## YOUR TASK
A single figure is the whole answer: the number of lines in the records that contain "used".

## SUPPLIED RECORDS
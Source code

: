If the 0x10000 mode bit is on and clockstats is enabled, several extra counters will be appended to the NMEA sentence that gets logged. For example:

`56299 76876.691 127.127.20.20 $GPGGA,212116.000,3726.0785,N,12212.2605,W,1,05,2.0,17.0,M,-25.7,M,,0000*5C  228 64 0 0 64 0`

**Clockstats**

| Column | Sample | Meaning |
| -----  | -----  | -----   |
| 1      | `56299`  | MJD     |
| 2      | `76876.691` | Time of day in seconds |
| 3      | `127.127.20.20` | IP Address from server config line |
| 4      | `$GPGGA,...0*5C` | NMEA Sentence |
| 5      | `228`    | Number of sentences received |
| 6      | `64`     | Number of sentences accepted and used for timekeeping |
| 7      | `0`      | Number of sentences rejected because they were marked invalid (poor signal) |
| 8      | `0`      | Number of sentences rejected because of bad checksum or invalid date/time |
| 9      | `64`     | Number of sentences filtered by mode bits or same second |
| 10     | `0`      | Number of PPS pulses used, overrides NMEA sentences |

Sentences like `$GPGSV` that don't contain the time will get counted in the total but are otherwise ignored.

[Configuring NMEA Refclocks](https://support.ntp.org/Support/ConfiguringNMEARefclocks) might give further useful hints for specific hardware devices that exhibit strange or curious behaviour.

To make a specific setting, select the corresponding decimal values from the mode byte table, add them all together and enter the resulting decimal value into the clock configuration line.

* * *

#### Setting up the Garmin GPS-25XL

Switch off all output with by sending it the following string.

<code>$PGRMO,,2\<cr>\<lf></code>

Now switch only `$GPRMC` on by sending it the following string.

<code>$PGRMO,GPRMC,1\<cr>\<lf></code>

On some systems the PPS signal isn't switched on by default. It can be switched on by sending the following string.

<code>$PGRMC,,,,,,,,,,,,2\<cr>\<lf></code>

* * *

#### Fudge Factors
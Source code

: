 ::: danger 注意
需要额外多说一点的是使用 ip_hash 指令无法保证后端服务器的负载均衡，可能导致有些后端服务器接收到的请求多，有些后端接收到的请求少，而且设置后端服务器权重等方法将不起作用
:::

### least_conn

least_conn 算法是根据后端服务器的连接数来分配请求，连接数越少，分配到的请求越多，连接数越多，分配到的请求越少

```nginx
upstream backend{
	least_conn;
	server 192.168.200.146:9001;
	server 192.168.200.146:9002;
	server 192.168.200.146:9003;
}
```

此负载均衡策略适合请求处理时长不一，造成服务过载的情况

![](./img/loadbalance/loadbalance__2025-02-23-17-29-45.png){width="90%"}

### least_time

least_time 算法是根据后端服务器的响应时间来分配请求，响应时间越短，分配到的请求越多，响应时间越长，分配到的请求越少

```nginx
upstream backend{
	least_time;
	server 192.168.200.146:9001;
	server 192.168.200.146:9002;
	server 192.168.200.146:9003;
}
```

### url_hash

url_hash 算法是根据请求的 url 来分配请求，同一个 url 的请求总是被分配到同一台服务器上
==
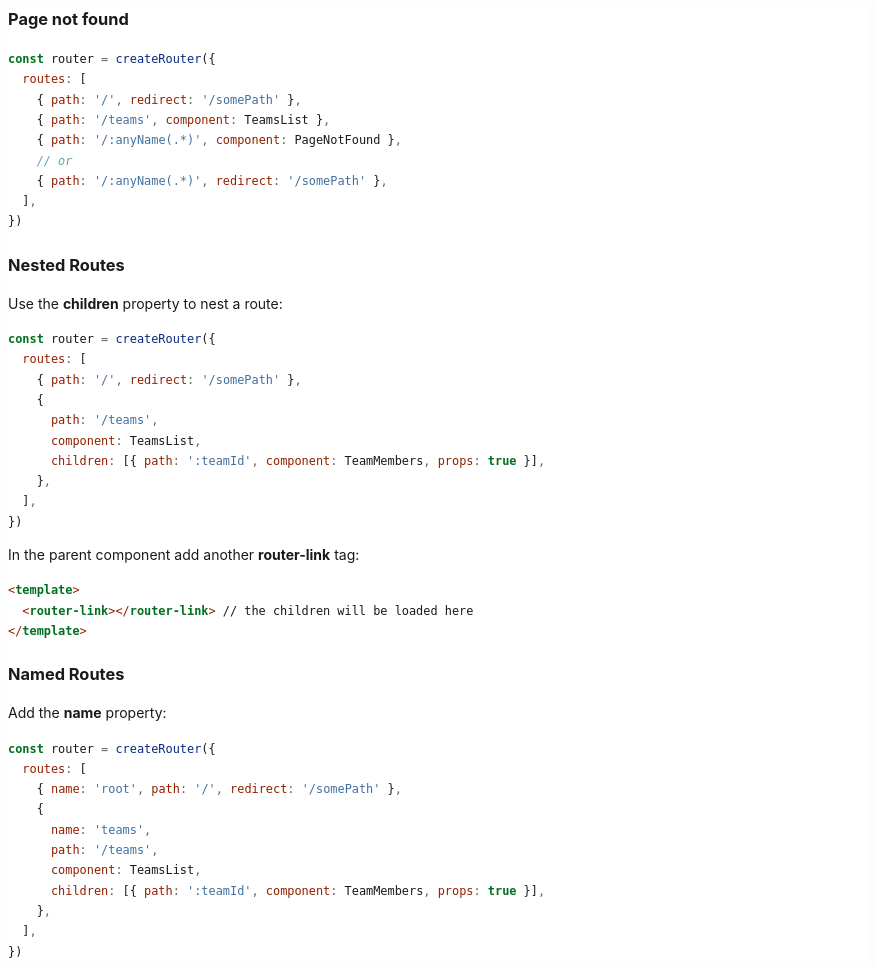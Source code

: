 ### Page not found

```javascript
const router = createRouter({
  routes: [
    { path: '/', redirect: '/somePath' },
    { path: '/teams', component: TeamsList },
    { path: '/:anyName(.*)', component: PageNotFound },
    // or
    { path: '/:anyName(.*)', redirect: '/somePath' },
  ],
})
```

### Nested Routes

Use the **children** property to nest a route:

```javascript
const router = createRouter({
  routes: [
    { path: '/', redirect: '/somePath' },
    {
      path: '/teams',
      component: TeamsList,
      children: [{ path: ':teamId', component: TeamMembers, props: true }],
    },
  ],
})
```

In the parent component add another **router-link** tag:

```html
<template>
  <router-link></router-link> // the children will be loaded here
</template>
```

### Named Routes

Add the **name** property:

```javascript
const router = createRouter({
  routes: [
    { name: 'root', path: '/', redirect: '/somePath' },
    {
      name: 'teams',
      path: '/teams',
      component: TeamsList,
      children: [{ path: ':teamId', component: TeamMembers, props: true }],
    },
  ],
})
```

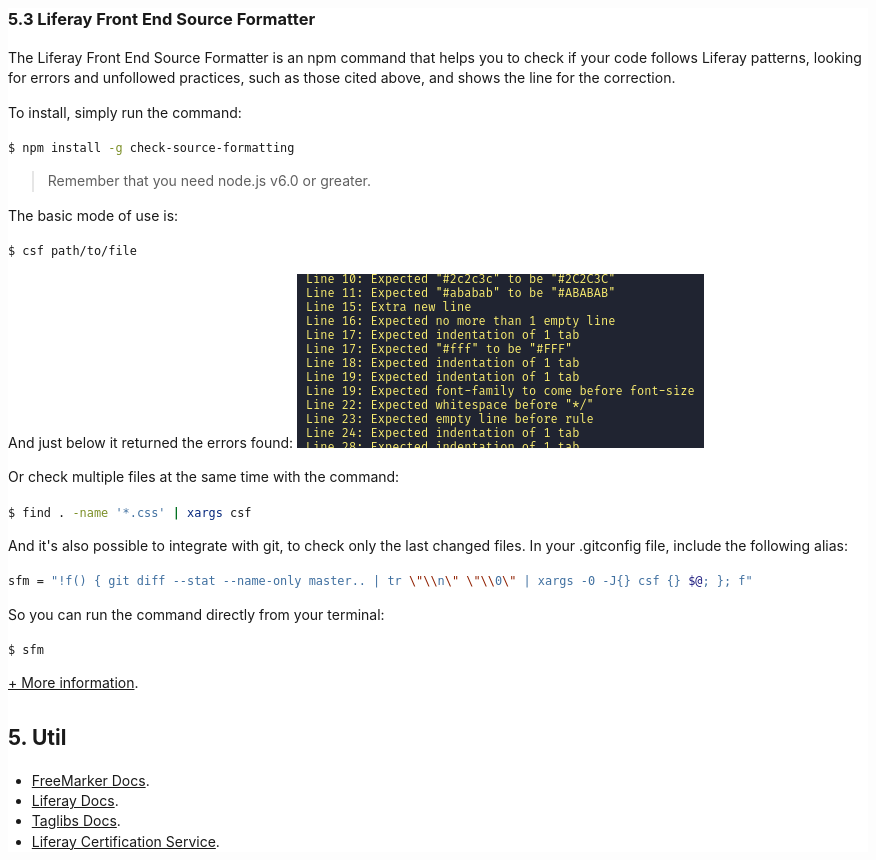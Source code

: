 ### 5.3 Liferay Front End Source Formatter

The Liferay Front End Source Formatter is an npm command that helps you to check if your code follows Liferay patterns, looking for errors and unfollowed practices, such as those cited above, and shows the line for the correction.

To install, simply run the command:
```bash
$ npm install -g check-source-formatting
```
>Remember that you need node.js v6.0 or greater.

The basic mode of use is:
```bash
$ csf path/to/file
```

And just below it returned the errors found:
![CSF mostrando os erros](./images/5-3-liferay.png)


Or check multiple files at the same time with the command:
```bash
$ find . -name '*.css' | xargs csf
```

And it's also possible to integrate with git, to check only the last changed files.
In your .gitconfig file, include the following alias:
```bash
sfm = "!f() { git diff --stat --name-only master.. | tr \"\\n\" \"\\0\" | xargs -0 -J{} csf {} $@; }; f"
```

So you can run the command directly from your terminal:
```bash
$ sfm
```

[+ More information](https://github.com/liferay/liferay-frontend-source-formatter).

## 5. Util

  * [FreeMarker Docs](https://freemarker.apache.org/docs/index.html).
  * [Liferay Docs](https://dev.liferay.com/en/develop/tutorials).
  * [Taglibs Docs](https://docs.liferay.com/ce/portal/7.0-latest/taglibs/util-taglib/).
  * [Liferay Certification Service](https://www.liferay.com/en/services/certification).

## EXPECTED ANSWER
2